# ISO organic unbleached cake flour



## lotuscakestudio (Jun 28, 2001)

I had been bugging Momoreg and AnnaW about this and now I will bug all of you!  Where can I find this stuff? I know it exists out there... somewhere. When I worked in the bakery at Fresh Fields/Whole Foods Market, we sometimes got it in. And yes, now I am kicking myself for not making a note of the brand on the 50# bag. I've searched on engines several times, called different mills, and looked in health food stores and I just can't find the stuff.

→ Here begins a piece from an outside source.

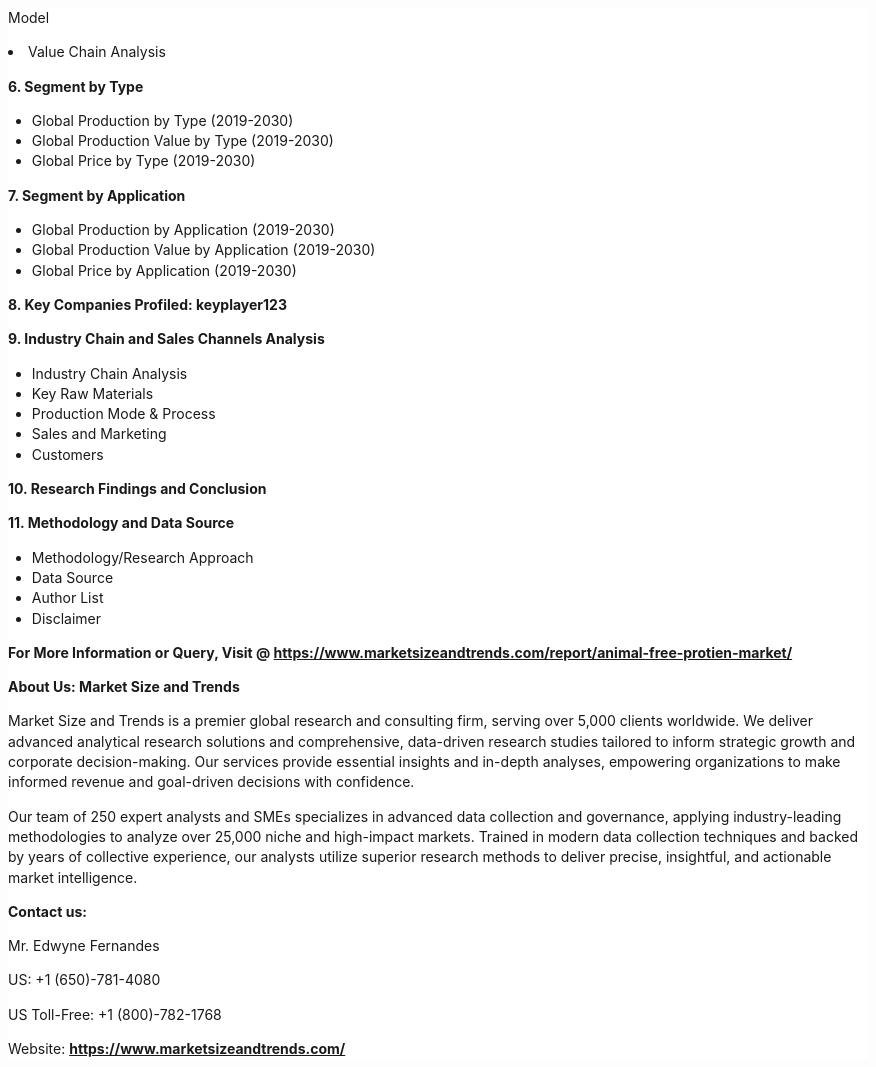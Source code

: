 Model</li><li>Value Chain Analysis&nbsp;</li></ul><p><strong>6. Segment by Type</strong></p><ul><li>Global Production by Type (2019-2030)</li><li>Global Production Value by Type (2019-2030)</li><li>Global Price by Type (2019-2030)</li></ul><p><strong>7. Segment by Application</strong></p><ul><li>Global Production by Application (2019-2030)</li><li>Global Production Value by Application (2019-2030)</li><li>Global Price by Application (2019-2030)</li></ul><p><strong>8. Key Companies Profiled: keyplayer123</strong></p><p><strong>9. Industry Chain and Sales Channels Analysis</strong></p><ul><li>Industry Chain Analysis</li><li>Key Raw Materials</li><li>Production Mode &amp; Process</li><li>Sales and Marketing</li><li>Customers</li></ul><p><strong>10. Research Findings and Conclusion</strong></p><p><strong>11. Methodology and Data Source</strong></p><ul><li>Methodology/Research Approach</li><li>Data Source</li><li>Author List</li><li>Disclaimer</li></ul></p><p><strong>For More Information or Query, Visit @ <a href="https://www.marketsizeandtrends.com/report/animal-free-protien-market/">https://www.marketsizeandtrends.com/report/animal-free-protien-market/</a></strong></p><p><strong>About Us: Market Size and Trends</strong></p><p>Market Size and Trends is a premier global research and consulting firm, serving over 5,000 clients worldwide. We deliver advanced analytical research solutions and comprehensive, data-driven research studies tailored to inform strategic growth and corporate decision-making. Our services provide essential insights and in-depth analyses, empowering organizations to make informed revenue and goal-driven decisions with confidence.</p><p>Our team of 250 expert analysts and SMEs specializes in advanced data collection and governance, applying industry-leading methodologies to analyze over 25,000 niche and high-impact markets. Trained in modern data collection techniques and backed by years of collective experience, our analysts utilize superior research methods to deliver precise, insightful, and actionable market intelligence.</p><p><strong>Contact us:</strong></p><p>Mr. Edwyne Fernandes</p><p>US: +1 (650)-781-4080</p><p>US Toll-Free: +1 (800)-782-1768</p><p>Website: <strong><a href="https://www.marketsizeandtrends.com/">https://www.marketsizeandtrends.com/</a></strong></p>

On another note... can I make it myself? When I worked at a different Fresh Fields, our angel food cake was made with pastry flour since we could only use organic flours and that was the lowest gluten flour we had. The product came out "ok", but it still screamed for less gluten and more starch. Then we got in a formula calling for less pastry flour with some added cornstarch. And voila! The cakes started coming out normal. If I remember correctly, the ratio was 7 parts pastry flour to 1 part cornstarch. I've seen a few other angel food cake recipes also calling for cornstarch along with the cake flour so I'm not sure if this pastry flour/cornstarch mix is an actual substitute for cake flour in other recipes? I remember doing a gluten test in one of my pastry classes where we took equal amounts of bread, AP, and cake flour and individually mixed them water. Then we kneaded the doughs and washed out the starches to show how much gluten was left behind in each one. Of course the bread flour ball was the biggest, while the cake flour ball was the size of a pea. Some groups' cake flour ball just disintergrated. So that's why I'm wondering if it's possible to just take pastry flour and add some type of starch, either cornstarch or potato, tapioca or what have you. What is the gluten content of cake flour anyway?


----------



## kokopuffs (Aug 4, 2000)

If I recall correctly, the KA flour catalog shows pastry (or cake) flour clocking in somewhere around 7 or 8% protein.


----------



## momoreg (Mar 4, 2000)

This may sound like a silly question, but why don't you call your former employer and ask them where they got their flour?


----------



## lotuscakestudio (Jun 28, 2001)

momoreg, check your email.

Koko, thanks for the info.


----------



## marmalady (Apr 19, 2001)

Hi, Lotus - just found this on the KA web - 


Queen Guinevere Cake Flour
Bleached, Unbromated, Unenriched 
8.0 Protein; .30 Ash 
Uses: High ratio cakes and cakes of all types 
Premium high ratio cake flour. Despite our reservations about chemicals, this flour must be bleached to set the proper pH to absorption, tolerance and adaptability possible. 

Hope this helps.


----------



## compassrose (Jun 1, 2001)

Arrowhead Mills makes an organic unbleached pastry flour and organic whole wheat pastry flour, both of which I use (just for my humble home baking, though) and like a lot. From what I recall of some recent flour readings (I was browsing through some of my cookbooks, including Sweet Kitchen, for no good reason this weekend) cake flour is pastry flour with the **** bleached out of it. So if it's unbleached, it's not "cake", but the protein content and so forth should otherwise be the same. I think many manufacturers do some additional milling and sifting with cake flour, too, though, that might be affecting results.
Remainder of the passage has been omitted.